A review by sausome
The House of Discarded Dreams by Ekaterina Sedia

5.0

Amazing, absolutely amazing! I loved this book -- full of fantastically fantastical goings on, as Ekaterina Sedia is so good at. I also loved that the main character, Vimbai, is studying marine biology and loves horseshoe crabs. She's also the daughter of Zimbabwean parents, migrating to New Jersey when she was little. She has battled her whole life with her identity as an American, Zimbabwean, black-but not black enough for her American peers, African-but not African enough for her Africana Studies professor-mother. She moves out of her parents' house to a house on the Jersey dunes, with two other people -- Maya and Felix. Strange things start happening, such as the ghost of Vimbai's African grandmother showing up, Felix extracts a "psychic energy baby" from the phone lines and his hair is more apparently a kind of wavy black hole atop his head, and their house floats onto the ocean and begins changing into their dreams and imaginations on the inside.
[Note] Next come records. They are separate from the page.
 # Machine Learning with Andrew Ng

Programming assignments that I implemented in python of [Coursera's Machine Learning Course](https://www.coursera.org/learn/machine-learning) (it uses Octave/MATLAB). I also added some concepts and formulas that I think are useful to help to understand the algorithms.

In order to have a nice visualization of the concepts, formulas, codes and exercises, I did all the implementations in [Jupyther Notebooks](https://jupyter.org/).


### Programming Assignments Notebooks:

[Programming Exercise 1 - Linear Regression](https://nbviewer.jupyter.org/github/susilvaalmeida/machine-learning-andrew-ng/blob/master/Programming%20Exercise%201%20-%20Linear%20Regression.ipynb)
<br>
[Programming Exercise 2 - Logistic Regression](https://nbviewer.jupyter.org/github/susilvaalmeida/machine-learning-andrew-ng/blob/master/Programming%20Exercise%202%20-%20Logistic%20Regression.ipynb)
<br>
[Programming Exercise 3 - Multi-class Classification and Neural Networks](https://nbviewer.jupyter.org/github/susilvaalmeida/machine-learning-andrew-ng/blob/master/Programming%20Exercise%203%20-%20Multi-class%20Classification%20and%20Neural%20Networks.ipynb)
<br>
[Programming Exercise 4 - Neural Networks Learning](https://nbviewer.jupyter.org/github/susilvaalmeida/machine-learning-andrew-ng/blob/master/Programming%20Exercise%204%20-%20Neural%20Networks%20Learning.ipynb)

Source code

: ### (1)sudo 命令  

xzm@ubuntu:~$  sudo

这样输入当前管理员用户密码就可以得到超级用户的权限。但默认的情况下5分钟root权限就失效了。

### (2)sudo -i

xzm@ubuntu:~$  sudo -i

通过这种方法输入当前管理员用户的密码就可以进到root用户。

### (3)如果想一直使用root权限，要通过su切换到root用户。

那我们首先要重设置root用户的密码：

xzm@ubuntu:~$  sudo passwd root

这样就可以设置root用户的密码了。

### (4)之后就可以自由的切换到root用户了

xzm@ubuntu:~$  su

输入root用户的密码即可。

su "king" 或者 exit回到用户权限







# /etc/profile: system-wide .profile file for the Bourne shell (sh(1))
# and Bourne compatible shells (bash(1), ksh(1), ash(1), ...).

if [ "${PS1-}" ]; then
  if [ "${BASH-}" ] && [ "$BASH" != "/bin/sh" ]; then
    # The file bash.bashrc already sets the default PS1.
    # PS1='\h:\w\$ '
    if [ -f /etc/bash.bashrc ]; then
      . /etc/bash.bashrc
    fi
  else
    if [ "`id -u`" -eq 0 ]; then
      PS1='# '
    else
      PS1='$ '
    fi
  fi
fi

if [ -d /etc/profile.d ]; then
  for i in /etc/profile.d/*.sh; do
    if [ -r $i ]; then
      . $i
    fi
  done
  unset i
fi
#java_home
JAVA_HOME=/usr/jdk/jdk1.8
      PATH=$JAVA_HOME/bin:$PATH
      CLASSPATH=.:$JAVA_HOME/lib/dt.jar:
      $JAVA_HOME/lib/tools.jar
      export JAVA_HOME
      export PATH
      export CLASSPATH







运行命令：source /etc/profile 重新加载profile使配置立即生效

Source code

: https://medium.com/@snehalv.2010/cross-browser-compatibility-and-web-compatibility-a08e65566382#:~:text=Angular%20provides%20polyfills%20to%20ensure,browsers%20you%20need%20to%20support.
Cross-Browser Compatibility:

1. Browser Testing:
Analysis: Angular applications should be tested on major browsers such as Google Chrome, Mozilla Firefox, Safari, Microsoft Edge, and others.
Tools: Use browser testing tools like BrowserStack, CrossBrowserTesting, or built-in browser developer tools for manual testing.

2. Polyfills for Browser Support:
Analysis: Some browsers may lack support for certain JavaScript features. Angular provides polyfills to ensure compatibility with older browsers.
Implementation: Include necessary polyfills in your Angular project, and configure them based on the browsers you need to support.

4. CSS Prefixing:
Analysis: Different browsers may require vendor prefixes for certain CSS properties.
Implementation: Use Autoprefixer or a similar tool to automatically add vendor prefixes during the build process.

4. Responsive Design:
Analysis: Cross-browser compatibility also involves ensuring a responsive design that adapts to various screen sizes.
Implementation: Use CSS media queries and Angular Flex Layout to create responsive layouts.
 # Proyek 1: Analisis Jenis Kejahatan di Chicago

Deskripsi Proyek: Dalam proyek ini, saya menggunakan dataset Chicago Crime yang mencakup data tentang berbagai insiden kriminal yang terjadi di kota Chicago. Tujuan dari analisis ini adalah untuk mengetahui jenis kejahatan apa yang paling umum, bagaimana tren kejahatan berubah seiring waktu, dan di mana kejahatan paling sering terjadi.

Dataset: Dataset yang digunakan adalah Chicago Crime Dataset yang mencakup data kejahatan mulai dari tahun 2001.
Vimbai remembers African tales from childhood that her grandmother told her and her Kenyan babysitter told her, and these start appearing in the house (like the catfish "man-fish" who is huge, long-lived, and an eater of souls). She also evaluates her sexuality and her strong love for a girl in 8th grade, with whom she never really talked to much, just admired from afar, and considers her feelings for Maya in her new home. Maya deals with her grandmother's death, leaving her alone in the world, while Vimbai realizes she has more in common with her mother and father than she thought -- she's been trying so hard to deny the African within her, and her heritage, irritated with how much her mother criticizes America and gets angry about assumptions people make about Africans; she's also enraged that a white man is head of the Africana Studies department at the university where she works. The writing was gorgeous, full of luscious descriptions, and there were so many layers to the story that I almost want to read it again right now!